Community Involvement in Recommended Extensions

Firefox Logo on blue backgroundIn July we launched the Recommended Extensions program, which entailed a complete reboot of our editorial process on addons.mozilla.org (AMO). Previously we placed a priority on regularly featuring new extensions to explore. With the Recommended program, we’ve shifted our focus to editorially vetting and monitoring a fairly fixed collection of high-quality extensions.

For years community contributors on the Featured Extensions Board played a big role in selecting AMO’s monthly curated content. We intend to maintain a community project aligned with the new Recommended program. We’re in the process now of reshaping the project to be known as the Recommended Extensions Community Board. As before, the board will be comprised of contributors who possess a keen passion for, and expertise of, browser extensions. Board membership will rotate every six months.

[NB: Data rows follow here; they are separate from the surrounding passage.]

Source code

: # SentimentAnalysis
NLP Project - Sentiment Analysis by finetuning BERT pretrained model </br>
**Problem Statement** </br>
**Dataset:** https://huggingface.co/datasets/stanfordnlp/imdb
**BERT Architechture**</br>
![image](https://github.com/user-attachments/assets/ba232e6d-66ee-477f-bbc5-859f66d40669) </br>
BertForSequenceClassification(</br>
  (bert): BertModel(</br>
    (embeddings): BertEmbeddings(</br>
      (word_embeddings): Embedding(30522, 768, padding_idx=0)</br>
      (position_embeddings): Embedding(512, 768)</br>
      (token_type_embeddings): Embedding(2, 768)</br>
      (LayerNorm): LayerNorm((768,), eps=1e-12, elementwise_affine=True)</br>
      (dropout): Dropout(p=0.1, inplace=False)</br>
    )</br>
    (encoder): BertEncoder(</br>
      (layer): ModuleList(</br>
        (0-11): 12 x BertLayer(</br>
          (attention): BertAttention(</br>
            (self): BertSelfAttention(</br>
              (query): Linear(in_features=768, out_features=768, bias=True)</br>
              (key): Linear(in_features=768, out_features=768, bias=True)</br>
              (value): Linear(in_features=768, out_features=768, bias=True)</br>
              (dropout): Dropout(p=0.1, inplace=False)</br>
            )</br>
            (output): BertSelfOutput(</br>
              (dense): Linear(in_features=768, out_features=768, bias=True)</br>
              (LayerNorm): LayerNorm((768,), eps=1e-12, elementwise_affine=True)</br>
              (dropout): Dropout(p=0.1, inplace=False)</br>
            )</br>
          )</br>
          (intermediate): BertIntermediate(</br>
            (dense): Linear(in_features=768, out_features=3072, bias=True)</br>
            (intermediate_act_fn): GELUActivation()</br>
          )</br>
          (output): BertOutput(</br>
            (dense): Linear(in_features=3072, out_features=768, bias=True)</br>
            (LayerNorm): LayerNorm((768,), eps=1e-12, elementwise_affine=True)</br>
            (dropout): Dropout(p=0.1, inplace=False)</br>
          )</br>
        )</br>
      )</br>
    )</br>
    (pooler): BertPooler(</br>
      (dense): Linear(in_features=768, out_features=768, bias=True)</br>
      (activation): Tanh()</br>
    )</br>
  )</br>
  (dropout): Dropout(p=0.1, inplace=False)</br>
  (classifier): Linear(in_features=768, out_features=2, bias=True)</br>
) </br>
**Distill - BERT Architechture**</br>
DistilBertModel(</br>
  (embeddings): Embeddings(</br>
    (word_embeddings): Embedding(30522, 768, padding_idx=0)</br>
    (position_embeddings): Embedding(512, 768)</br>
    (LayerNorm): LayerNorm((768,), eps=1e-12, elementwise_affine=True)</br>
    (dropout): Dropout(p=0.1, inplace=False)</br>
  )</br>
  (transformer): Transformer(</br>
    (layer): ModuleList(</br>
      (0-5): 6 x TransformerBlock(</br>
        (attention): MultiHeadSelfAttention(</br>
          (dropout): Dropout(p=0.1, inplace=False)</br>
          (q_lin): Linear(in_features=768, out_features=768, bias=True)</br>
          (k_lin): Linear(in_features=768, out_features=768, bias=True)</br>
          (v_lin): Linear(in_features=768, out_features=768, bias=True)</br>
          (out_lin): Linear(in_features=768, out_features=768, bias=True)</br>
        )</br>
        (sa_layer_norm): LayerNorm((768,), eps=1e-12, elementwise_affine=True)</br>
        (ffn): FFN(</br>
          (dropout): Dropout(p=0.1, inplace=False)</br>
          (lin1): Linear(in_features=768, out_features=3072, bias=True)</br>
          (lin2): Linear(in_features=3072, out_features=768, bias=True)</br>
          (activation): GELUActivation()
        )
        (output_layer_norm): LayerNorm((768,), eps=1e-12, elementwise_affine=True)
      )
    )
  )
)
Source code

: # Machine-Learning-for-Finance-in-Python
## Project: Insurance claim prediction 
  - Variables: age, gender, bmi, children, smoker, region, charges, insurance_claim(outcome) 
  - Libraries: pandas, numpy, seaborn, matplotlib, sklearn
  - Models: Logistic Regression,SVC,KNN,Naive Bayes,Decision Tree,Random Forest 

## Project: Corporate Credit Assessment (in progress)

The add-ons team is currently assembling the first Recommended Extensions Community Board. To help shape the foundation of this project, we’re aiming to fill the debut board with some of our most prolific past editorial contributors. In general, the Recommended Extensions Community Board will focus on:

  • Ongoing evaluation of current Recommended extensions. All Recommended extensions are under active development. As such, contributors will participate in ongoing re-evaluations to ensure the curated list maintains a high overall quality standard.
  • Evaluating new submissions. As mentioned above, we do not anticipate significant amounts of churn on the Recommended list. That said, Firefox users want the latest and greatest extensions available, so the board will also play a role in evaluating new candidate submissions.
  • Special projects. Each board will also focus on a special project or two. For instance, we may closely examine a specific type of content within the Recommended list (e.g. let’s look at all of the Recommended bookmark managers; is this the strongest collection of bookmark managers we can compile?)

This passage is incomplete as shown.